• [YOUR INSTRUCTIONS]: From the data that follows, copy every line holding the string "weight".

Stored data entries
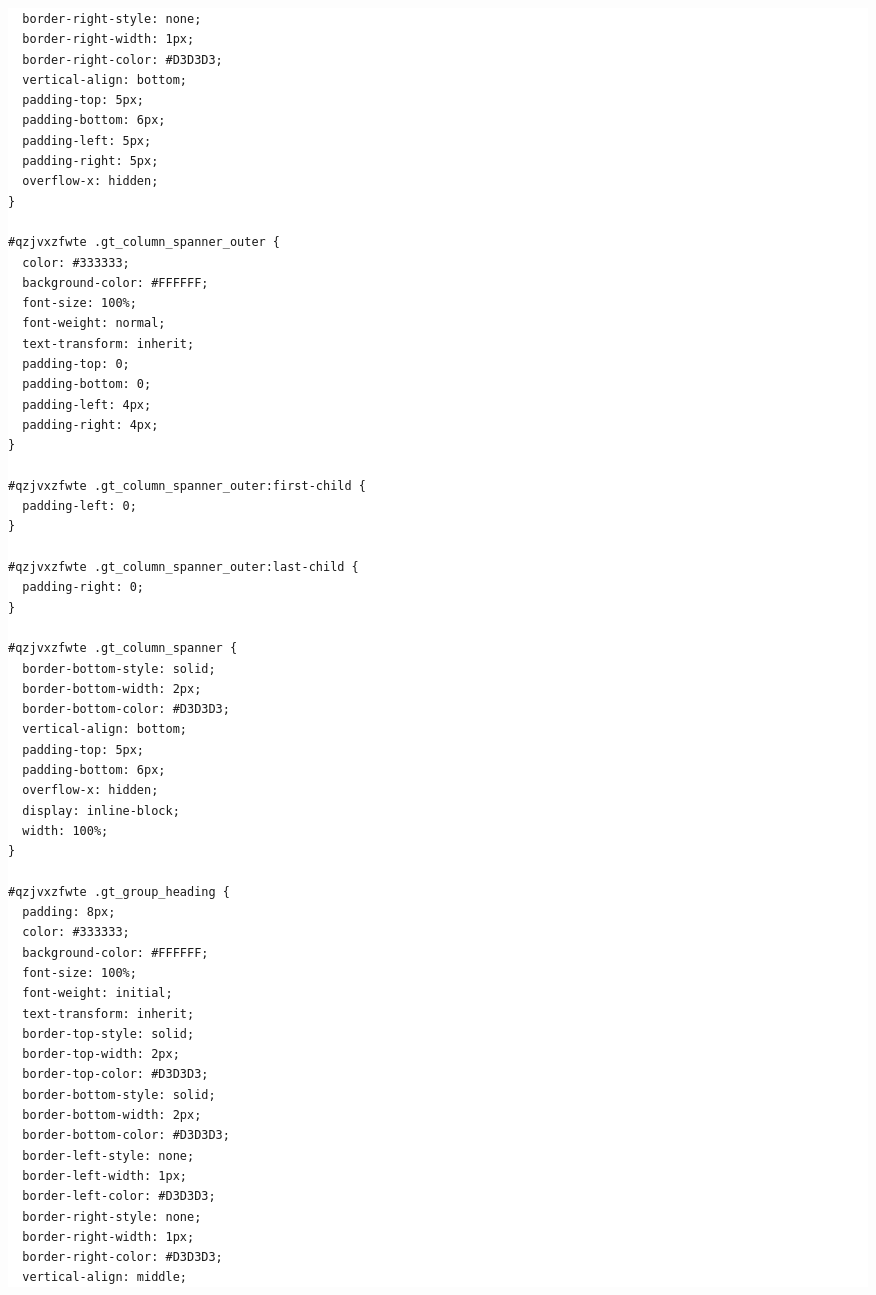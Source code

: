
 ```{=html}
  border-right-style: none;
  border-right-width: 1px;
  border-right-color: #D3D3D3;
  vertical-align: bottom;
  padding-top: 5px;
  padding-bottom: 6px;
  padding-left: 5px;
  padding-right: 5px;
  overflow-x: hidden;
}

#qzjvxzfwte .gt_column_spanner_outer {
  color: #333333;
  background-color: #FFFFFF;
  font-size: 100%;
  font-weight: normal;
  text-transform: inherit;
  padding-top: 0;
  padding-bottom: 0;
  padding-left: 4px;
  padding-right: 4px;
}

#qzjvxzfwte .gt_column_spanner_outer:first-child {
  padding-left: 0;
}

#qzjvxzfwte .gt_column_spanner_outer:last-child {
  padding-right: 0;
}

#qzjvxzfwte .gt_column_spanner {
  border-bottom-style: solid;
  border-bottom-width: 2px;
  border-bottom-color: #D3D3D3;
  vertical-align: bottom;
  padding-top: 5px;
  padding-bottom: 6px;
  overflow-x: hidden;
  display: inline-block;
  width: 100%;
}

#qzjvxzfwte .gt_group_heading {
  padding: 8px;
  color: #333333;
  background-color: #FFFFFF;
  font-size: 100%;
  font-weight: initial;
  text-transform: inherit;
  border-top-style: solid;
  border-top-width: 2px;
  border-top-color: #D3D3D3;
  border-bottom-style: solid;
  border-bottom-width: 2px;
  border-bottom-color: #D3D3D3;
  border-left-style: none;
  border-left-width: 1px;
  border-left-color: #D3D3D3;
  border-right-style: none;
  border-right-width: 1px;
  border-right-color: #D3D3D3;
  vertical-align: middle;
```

--

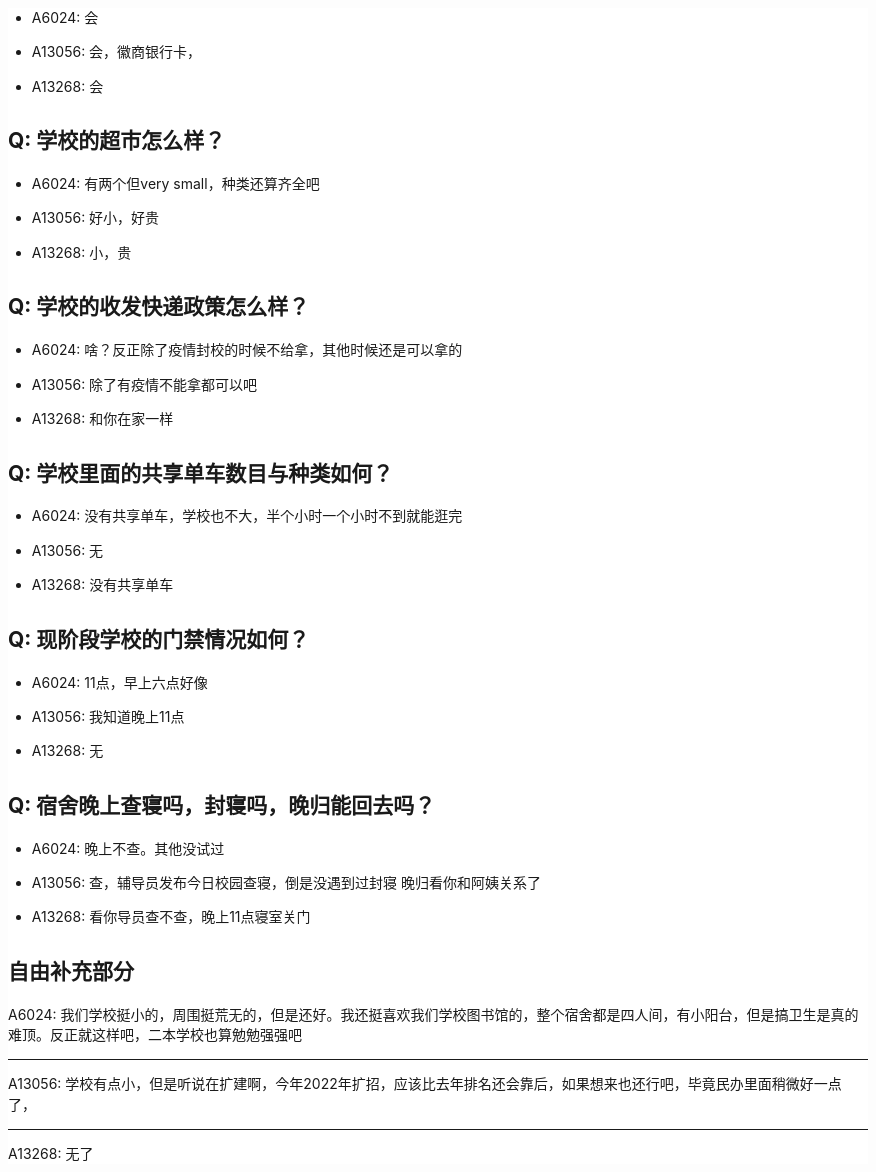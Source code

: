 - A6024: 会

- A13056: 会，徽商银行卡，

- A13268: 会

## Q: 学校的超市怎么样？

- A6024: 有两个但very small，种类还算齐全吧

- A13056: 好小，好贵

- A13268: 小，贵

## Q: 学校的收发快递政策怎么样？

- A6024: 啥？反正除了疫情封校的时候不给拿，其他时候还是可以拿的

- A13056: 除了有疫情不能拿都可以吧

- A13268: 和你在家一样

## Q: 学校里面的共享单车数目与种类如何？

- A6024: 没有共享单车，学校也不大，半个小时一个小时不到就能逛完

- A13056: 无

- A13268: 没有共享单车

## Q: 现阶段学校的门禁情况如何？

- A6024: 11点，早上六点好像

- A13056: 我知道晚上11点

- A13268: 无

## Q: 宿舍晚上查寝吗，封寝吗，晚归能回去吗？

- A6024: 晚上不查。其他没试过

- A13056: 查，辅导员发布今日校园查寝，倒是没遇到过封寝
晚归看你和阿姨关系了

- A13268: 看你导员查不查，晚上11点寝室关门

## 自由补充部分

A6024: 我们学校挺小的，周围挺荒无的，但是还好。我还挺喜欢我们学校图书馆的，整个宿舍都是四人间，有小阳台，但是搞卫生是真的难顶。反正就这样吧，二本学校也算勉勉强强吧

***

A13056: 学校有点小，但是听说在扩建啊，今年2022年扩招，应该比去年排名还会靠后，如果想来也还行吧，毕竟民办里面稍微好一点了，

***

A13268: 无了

• [WRITTEN SOLUTION]:
  font-weight: normal;
  font-weight: initial;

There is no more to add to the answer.